**Task to complete:** All entries must be repeated exactly. No picture should appear in the result.

######

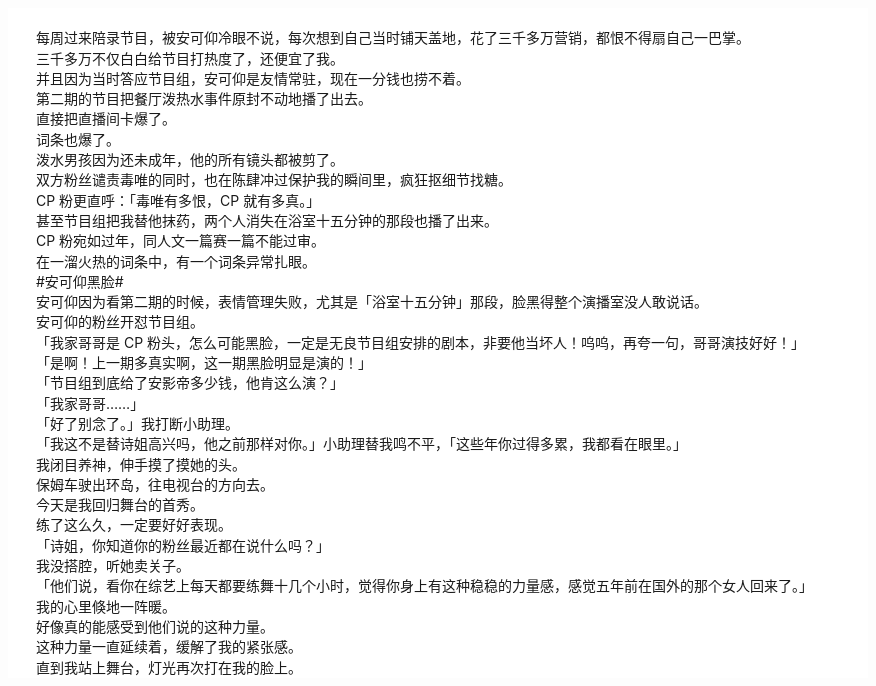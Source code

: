 <br>   
&emsp;&emsp;每周过来陪录节目，被安可仰冷眼不说，每次想到自己当时铺天盖地，花了三千多万营销，都恨不得扇自己一巴掌。  
<br>   
&emsp;&emsp;三千多万不仅白白给节目打热度了，还便宜了我。  
<br>   
&emsp;&emsp;并且因为当时答应节目组，安可仰是友情常驻，现在一分钱也捞不着。  
<br>   
&emsp;&emsp;第二期的节目把餐厅泼热水事件原封不动地播了出去。  
<br>   
&emsp;&emsp;直接把直播间卡爆了。  
<br>   
&emsp;&emsp;词条也爆了。  
<br>   
&emsp;&emsp;泼水男孩因为还未成年，他的所有镜头都被剪了。  
<br>   
&emsp;&emsp;双方粉丝谴责毒唯的同时，也在陈肆冲过保护我的瞬间里，疯狂抠细节找糖。  
<br>   
&emsp;&emsp;CP 粉更直呼：「毒唯有多恨，CP 就有多真。」  
<br>   
&emsp;&emsp;甚至节目组把我替他抹药，两个人消失在浴室十五分钟的那段也播了出来。  
<br>   
&emsp;&emsp;CP 粉宛如过年，同人文一篇赛一篇不能过审。  
<br>   
&emsp;&emsp;在一溜火热的词条中，有一个词条异常扎眼。  
<br>   
&emsp;&emsp;#安可仰黑脸#  
<br>   
&emsp;&emsp;安可仰因为看第二期的时候，表情管理失败，尤其是「浴室十五分钟」那段，脸黑得整个演播室没人敢说话。  
<br>   
&emsp;&emsp;安可仰的粉丝开怼节目组。  
<br>   
&emsp;&emsp;「我家哥哥是 CP 粉头，怎么可能黑脸，一定是无良节目组安排的剧本，非要他当坏人！呜呜，再夸一句，哥哥演技好好！」  
<br>   
&emsp;&emsp;「是啊！上一期多真实啊，这一期黑脸明显是演的！」  
<br>   
&emsp;&emsp;「节目组到底给了安影帝多少钱，他肯这么演？」  
<br>   
&emsp;&emsp;「我家哥哥……」  
<br>   
&emsp;&emsp;「好了别念了。」我打断小助理。  
<br>   
&emsp;&emsp;「我这不是替诗姐高兴吗，他之前那样对你。」小助理替我鸣不平，「这些年你过得多累，我都看在眼里。」  
<br>   
&emsp;&emsp;我闭目养神，伸手摸了摸她的头。  
<br>   
&emsp;&emsp;保姆车驶出环岛，往电视台的方向去。  
<br>   
&emsp;&emsp;今天是我回归舞台的首秀。  
<br>   
&emsp;&emsp;练了这么久，一定要好好表现。  
<br>   
&emsp;&emsp;「诗姐，你知道你的粉丝最近都在说什么吗？」  
<br>   
&emsp;&emsp;我没搭腔，听她卖关子。  
<br>   
&emsp;&emsp;「他们说，看你在综艺上每天都要练舞十几个小时，觉得你身上有这种稳稳的力量感，感觉五年前在国外的那个女人回来了。」  
<br>   
&emsp;&emsp;我的心里倏地一阵暖。  
<br>   
&emsp;&emsp;好像真的能感受到他们说的这种力量。  
<br>   
&emsp;&emsp;这种力量一直延续着，缓解了我的紧张感。  
<br>   
&emsp;&emsp;直到我站上舞台，灯光再次打在我的脸上。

######

**Response:**
Source code

: <br>   
&emsp;&emsp;每周过来陪录节目，被安可仰冷眼不说，每次想到自己当时铺天盖地，花了三千多万营销，都恨不得扇自己一巴掌。  
<br>   
&emsp;&emsp;三千多万不仅白白给节目打热度了，还便宜了我。  
<br>   
&emsp;&emsp;并且因为当时答应节目组，安可仰是友情常驻，现在一分钱也捞不着。  
<br>   
&emsp;&emsp;第二期的节目把餐厅泼热水事件原封不动地播了出去。  
<br>   
&emsp;&emsp;直接把直播间卡爆了。  
<br>   
&emsp;&emsp;词条也爆了。  
<br>   
&emsp;&emsp;泼水男孩因为还未成年，他的所有镜头都被剪了。  
<br>   
&emsp;&emsp;双方粉丝谴责毒唯的同时，也在陈肆冲过保护我的瞬间里，疯狂抠细节找糖。  
<br>   
&emsp;&emsp;CP 粉更直呼：「毒唯有多恨，CP 就有多真。」  
<br>   
&emsp;&emsp;甚至节目组把我替他抹药，两个人消失在浴室十五分钟的那段也播了出来。  
<br>   
&emsp;&emsp;CP 粉宛如过年，同人文一篇赛一篇不能过审。  
<br>   
&emsp;&emsp;在一溜火热的词条中，有一个词条异常扎眼。  
<br>   
&emsp;&emsp;#安可仰黑脸#  
<br>   
&emsp;&emsp;安可仰因为看第二期的时候，表情管理失败，尤其是「浴室十五分钟」那段，脸黑得整个演播室没人敢说话。  
<br>   
&emsp;&emsp;安可仰的粉丝开怼节目组。  
<br>   
&emsp;&emsp;「我家哥哥是 CP 粉头，怎么可能黑脸，一定是无良节目组安排的剧本，非要他当坏人！呜呜，再夸一句，哥哥演技好好！」  
<br>   
&emsp;&emsp;「是啊！上一期多真实啊，这一期黑脸明显是演的！」  
<br>   
&emsp;&emsp;「节目组到底给了安影帝多少钱，他肯这么演？」  
<br>   
&emsp;&emsp;「我家哥哥……」  
<br>   
&emsp;&emsp;「好了别念了。」我打断小助理。  
<br>   
&emsp;&emsp;「我这不是替诗姐高兴吗，他之前那样对你。」小助理替我鸣不平，「这些年你过得多累，我都看在眼里。」  
<br>   
&emsp;&emsp;我闭目养神，伸手摸了摸她的头。  
<br>   
&emsp;&emsp;保姆车驶出环岛，往电视台的方向去。  
<br>   
&emsp;&emsp;今天是我回归舞台的首秀。  
<br>   
&emsp;&emsp;练了这么久，一定要好好表现。  
<br>   
&emsp;&emsp;「诗姐，你知道你的粉丝最近都在说什么吗？」  
<br>   
&emsp;&emsp;我没搭腔，听她卖关子。  
<br>   
&emsp;&emsp;「他们说，看你在综艺上每天都要练舞十几个小时，觉得你身上有这种稳稳的力量感，感觉五年前在国外的那个女人回来了。」  
<br>   
&emsp;&emsp;我的心里倏地一阵暖。  
<br>   
&emsp;&emsp;好像真的能感受到他们说的这种力量。  
<br>   
&emsp;&emsp;这种力量一直延续着，缓解了我的紧张感。  
<br>   
&emsp;&emsp;直到我站上舞台，灯光再次打在我的脸上。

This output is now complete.